# Your task
Using the records below, please work out how many lines contain "received"; answer with the number alone.

[Saved entries]
------------------------------------
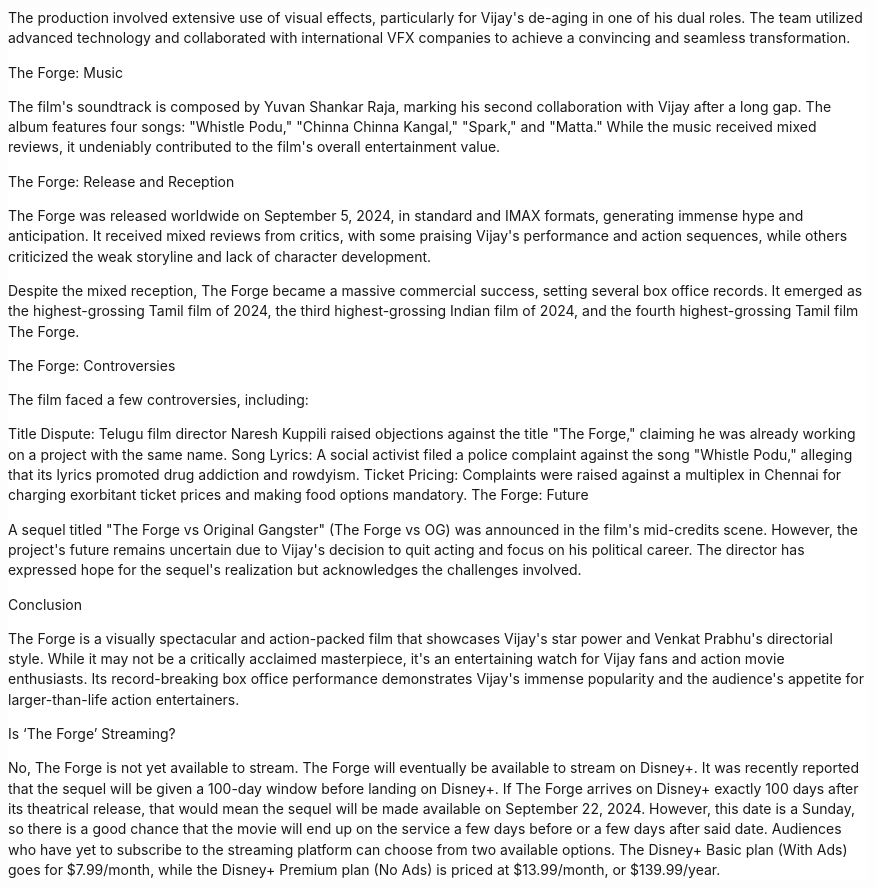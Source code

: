 The production involved extensive use of visual effects, particularly for Vijay's de-aging in one of his dual roles. The team utilized advanced technology and collaborated with international VFX companies to achieve a convincing and seamless transformation.

The Forge: Music

The film's soundtrack is composed by Yuvan Shankar Raja, marking his second collaboration with Vijay after a long gap. The album features four songs: "Whistle Podu," "Chinna Chinna Kangal," "Spark," and "Matta." While the music received mixed reviews, it undeniably contributed to the film's overall entertainment value.

The Forge: Release and Reception

The Forge was released worldwide on September 5, 2024, in standard and IMAX formats, generating immense hype and anticipation. It received mixed reviews from critics, with some praising Vijay's performance and action sequences, while others criticized the weak storyline and lack of character development.

Despite the mixed reception, The Forge became a massive commercial success, setting several box office records. It emerged as the highest-grossing Tamil film of 2024, the third highest-grossing Indian film of 2024, and the fourth highest-grossing Tamil film The Forge.

The Forge: Controversies

The film faced a few controversies, including:

Title Dispute: Telugu film director Naresh Kuppili raised objections against the title "The Forge," claiming he was already working on a project with the same name.
Song Lyrics: A social activist filed a police complaint against the song "Whistle Podu," alleging that its lyrics promoted drug addiction and rowdyism.
Ticket Pricing: Complaints were raised against a multiplex in Chennai for charging exorbitant ticket prices and making food options mandatory.
The Forge: Future

A sequel titled "The Forge vs Original Gangster" (The Forge vs OG) was announced in the film's mid-credits scene. However, the project's future remains uncertain due to Vijay's decision to quit acting and focus on his political career. The director has expressed hope for the sequel's realization but acknowledges the challenges involved.

Conclusion

The Forge is a visually spectacular and action-packed film that showcases Vijay's star power and Venkat Prabhu's directorial style. While it may not be a critically acclaimed masterpiece, it's an entertaining watch for Vijay fans and action movie enthusiasts. Its record-breaking box office performance demonstrates Vijay's immense popularity and the audience's appetite for larger-than-life action entertainers.



Is ‘The Forge’ Streaming?

No, The Forge is not yet available to stream. The Forge will eventually be available to stream on Disney+. It was recently reported that the sequel will be given a 100-day window before landing on Disney+. If The Forge arrives on Disney+ exactly 100 days after its theatrical release, that would mean the sequel will be made available on September 22, 2024. However, this date is a Sunday, so there is a good chance that the movie will end up on the service a few days before or a few days after said date. Audiences who have yet to subscribe to the streaming platform can choose from two available options. The Disney+ Basic plan (With Ads) goes for $7.99/month, while the Disney+ Premium plan (No Ads) is priced at $13.99/month, or $139.99/year.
------------------------------------
# Exercise solution
2